Esquema desbaratado pela Operação Topique envolvia fraudes a licitações, subcontratação irregular e superfaturamento. Prejuízo potencial é superior a R$ 119 milhões.

PUBLICADO POR

ATUAL7

O Ministério Público Federal (MPF) ofereceu denúncia, na última terça-feira 22, contra 22 pessoas presas pela Operação Topique, deflagrada pela Polícia Federal em agosto do ano passado, contra fraude em licitações e desvio de recursos públicos destinados à prestação de serviços de transporte escolar no Piauí e no Maranhão.

Segundo o coordenador da força-tarefa Topique, o procurador da República Marco Aurélio Adão, a ação penal não encerra os desdobramentos da operação e as investigações continuam. Os nomes dos denunciados não foram divulgados.

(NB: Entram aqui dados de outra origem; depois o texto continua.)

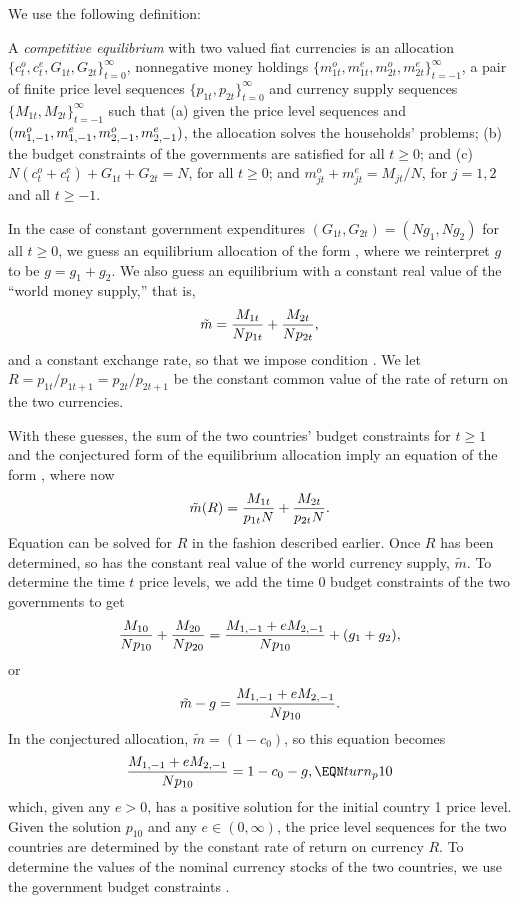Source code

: We use the following definition:

\medskip
{} A {\it competitive equilibrium\/} with two valued
fiat currencies is an allocation $\{c_t^o, c_t^e, G_{1t},G_{2t}\}_{t=0}^\infty$,
nonnegative money holdings $\{m_{1t}^o, m_{1t}^e, m_{2t}^o, m_{2t}^e  \}_{t=-1}^\infty$,
a pair of finite
price level sequences $\{p_{1t},p_{2t}\}_{t=0}^\infty$ and
currency supply sequences $\{M_{1t}, M_{2t}\}_{t=-1}^\infty$
such that  %
(a)  given the price level sequences and
$(m^o_{1,-1},m^e_{1,-1}, \hfil\break m^o_{2,-1},m^e_{2,-1})$, the
allocation solves the households' problems;
(b) the budget constraints of the governments are satisfied for all $t \geq 0$; and
(c) $N(c^o_t+c^e_t)+G_{1t}+G_{2t}=N$, for all $t \geq 0$; and
$m^o_{jt}+m^e_{jt}=M_{jt}/N$, for $j=1,2$ and all $t \geq -1$.

\medskip

In the case of constant government expenditures $(G_{1t},G_{2t})=(N g_1, N g_2)$
for all $t\geq 0$,
we guess an equilibrium allocation of the  form
, where we reinterpret $g$ to be
$g=g_1+g_2$.
We also guess an equilibrium with a constant real value of the
``world money supply,'' that is,
$$ \tilde m = {M_{1t} \over N p_{1t}} + {M_{2t} \over N p_{2t}},$$
and a constant exchange rate, so that we impose condition .  We
let $R =p_{1t}/ p_{1t+1} = p_{2t}/ p_{2t+1}$
be the constant common value of the rate of return on the
two currencies.

   With these guesses, the sum of the two countries' budget
constraints  for $t \geq 1$ and the conjectured
form of the equilibrium allocation imply an
equation of the form ,
where now
$$ \tilde m(R) = {M_{1t} \over p_{1t} N} +{M_{2t} \over p_{2t} N }.$$
Equation  can be solved for $R$ in the  fashion described
earlier.  Once $R$ has been determined,
so has the constant real value of the world
currency supply, $\tilde m$.
 To determine the time $t$ price levels, we add the
time $0$ budget constraints of the two governments to get
$${M_{10} \over N p_{10}} + {M_{20} \over N p_{20}}
     = {M_{1,-1} + e M_{2,-1} \over N p_{10}} + (g_1+g_2) ,$$
or
$$ \tilde m - g = {M_{1,-1}+eM_{2,-1} \over N p_{10} }.$$
In the conjectured allocation, $\tilde m = (1-c_0)$,
so this equation becomes
$$ {M_{1,-1} + e M_{2,-1} \over N p_{10}} = 1 - c_0 - g ,    \EQN turn_p10$$
which, given any $e > 0$,
has a positive solution for the initial country 1 price
level. Given the solution $p_{10}$ and any $e \in (0,\infty)$,
the price level sequences  for the two countries are determined
by the constant rate of return on currency $R$.
To determine the values of the nominal currency stocks
of the two countries, we use the government budget constraints
.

À época da operação, A PF e a Controladoria-Geral da União (CGU) informaram que mais de 40 prefeituras fizeram pagamentos irregulares relacionados ao transporte escolar. O serviço é custeado pelo Programa de Apoio ao Transporte Escolar (Pnate) e do Fundo de Manutenção, do Fundo Nacional de Desenvolvimento da Educação (FNDE)  e Desenvolvimento da Educação Básica e de Valorização dos Profissionais da Educação (Fundeb). O prejuízo potencial aos cofres públicos já ultrapassa R$ 119 milhões.

A investigação revelou a existência de um grupo de empresas que atuava há pelo menos cinco anos, principalmente por meio de laranjas, na realização de fraudes em licitações, subcontratação irregular e superfaturamento.

O esquema contava com a participação de agentes públicos, resultando na contratação de serviços de transporte escolar com valores superiores ao valor real do serviço, causando um prejuízo aos cofres públicos na média de 40% dos valores pagos às empresas contratadas.

A CGU diz que aprofundou as investigações por meio de fiscalizações realizadas nos municípios piauienses de São Raimundo Nonato, Campo Maior, Miguel Alves, Luís Correia, Caracol e Regeneração, bem como por meio de análises de contratações efetuadas pelo Estado do Piauí junto às empresas do grupo investigado, além de fiscalizações realizadas nos municípios maranhenses de Timon e São João do Sóter.